As a matter of fact, no. Most problems are multi-layered and don’t contain one solution alone. This means existing solutions to other problems can be brought together to solve a brief. Often, the very best solutions are the product of other discoveries.

Take Galileo, for example. The Italian is often credited with inventing the first microscope, but it was the Dutch scientist, Hans Lippershey, who made the world’s first magnification device. Galileo simply used Lippershey’s design to develop his own countertop version. Likewise, the Wright Brothers may have built their own plane, but Otto Lilienthal designed the wings on The Flyer and the internal combustion engine came from Nikolaus Otto. They didn’t work with these men. They took their discoveries and used it themselves.

This is really the secret to innovation. The act of invention is akin to solving an equation, but innovation is more like putting together a jigsaw puzzle — with a million possible solutions.

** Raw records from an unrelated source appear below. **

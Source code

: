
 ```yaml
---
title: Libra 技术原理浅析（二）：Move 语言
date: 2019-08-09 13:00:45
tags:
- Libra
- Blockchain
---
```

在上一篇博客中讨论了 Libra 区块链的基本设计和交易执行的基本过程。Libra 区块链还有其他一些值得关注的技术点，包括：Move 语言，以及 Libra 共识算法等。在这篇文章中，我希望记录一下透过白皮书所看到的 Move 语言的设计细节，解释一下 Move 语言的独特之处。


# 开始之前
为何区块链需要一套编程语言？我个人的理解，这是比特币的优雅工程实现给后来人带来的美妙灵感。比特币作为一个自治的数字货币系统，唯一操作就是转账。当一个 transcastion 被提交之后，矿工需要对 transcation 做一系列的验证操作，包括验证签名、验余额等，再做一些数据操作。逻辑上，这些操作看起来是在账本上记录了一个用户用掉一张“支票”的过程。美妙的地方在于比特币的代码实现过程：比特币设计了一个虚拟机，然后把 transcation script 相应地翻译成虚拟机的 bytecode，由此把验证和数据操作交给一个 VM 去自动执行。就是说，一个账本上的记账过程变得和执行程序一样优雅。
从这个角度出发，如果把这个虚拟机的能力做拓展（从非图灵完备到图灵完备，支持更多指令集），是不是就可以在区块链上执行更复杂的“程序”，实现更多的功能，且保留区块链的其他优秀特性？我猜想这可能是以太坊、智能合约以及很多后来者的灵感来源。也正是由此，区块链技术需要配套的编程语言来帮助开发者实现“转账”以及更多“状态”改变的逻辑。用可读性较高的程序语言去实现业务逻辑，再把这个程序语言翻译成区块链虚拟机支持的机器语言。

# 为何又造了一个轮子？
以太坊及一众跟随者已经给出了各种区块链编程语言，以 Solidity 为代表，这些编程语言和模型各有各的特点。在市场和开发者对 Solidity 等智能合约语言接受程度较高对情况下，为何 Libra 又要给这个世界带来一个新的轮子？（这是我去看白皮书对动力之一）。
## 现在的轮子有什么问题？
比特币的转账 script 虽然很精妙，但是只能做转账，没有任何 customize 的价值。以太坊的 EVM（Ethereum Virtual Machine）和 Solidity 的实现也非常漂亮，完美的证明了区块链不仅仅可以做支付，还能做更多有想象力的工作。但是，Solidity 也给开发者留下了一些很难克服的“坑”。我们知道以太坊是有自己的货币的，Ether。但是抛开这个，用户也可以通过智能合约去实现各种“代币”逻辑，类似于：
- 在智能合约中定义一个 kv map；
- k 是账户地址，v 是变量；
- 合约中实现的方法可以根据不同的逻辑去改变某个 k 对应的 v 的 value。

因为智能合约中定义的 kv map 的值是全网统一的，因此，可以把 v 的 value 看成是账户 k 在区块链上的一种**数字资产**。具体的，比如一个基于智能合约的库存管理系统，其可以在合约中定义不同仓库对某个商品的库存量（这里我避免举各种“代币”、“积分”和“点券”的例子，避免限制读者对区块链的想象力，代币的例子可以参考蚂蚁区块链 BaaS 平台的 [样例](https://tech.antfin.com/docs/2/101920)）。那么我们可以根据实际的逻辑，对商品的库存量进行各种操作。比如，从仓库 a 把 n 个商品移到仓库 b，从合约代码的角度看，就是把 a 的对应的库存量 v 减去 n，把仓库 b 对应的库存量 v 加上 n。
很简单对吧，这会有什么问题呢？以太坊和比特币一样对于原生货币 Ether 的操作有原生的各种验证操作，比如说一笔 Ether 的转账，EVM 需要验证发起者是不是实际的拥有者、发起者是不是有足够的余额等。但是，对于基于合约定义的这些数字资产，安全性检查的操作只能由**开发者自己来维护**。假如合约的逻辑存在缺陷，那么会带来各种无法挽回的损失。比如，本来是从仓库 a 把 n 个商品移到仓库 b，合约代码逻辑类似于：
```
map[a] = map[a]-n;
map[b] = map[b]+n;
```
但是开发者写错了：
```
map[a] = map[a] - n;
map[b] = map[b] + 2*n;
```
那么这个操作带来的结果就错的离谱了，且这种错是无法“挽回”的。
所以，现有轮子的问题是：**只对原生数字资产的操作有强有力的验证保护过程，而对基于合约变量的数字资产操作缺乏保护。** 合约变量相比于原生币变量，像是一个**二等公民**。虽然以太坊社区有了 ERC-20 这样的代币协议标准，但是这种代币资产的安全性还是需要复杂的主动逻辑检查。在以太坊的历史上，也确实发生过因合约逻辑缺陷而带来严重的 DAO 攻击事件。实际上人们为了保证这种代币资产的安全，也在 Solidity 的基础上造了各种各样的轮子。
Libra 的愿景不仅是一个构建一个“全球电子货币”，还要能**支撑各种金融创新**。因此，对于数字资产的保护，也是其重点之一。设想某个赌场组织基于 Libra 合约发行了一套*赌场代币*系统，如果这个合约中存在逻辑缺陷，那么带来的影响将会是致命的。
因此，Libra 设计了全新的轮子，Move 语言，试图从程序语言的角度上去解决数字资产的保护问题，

The word innovation has taken on an almost mythical persona these days and we associated it with great leaps forward in service design. We even get it confused with invention. Many people consider Steve Jobs to be a great inventor and the iPhone, the invention of the century. But what is an iPhone unless it’s a device that merges FaceTime (invented by Skype), touch screens (first delivered by Palm) and MP3 music (Creative Nomad and Diamond Rio to name just two)?

I don’t say this as a judgment on Steve Jobs and Apple, quite the opposite. Having the creative problem-solving skills to see how to apply existing solutions better is an important talent. Jobs was able to understand what individuals wanted — all of these services within a convenient, stylish, holistic solution which made them feel special. Understanding how to use the institutional arrangements of existing services to build a better mousetrap is key in innovation.

“But when they began to design the service, they created a service, which was more than the sum of its parts.”

Take Uber for example. Both the technology and the taxi already existed when Uber put them together. But when they began to design the service, they created a service, which was more than the sum of its parts. By fusing taxis with app technology, Uber designed a service that wouldn’t leave you standing curb-side because of the color of your skin. It also meant a guaranteed and predictable price and added safety.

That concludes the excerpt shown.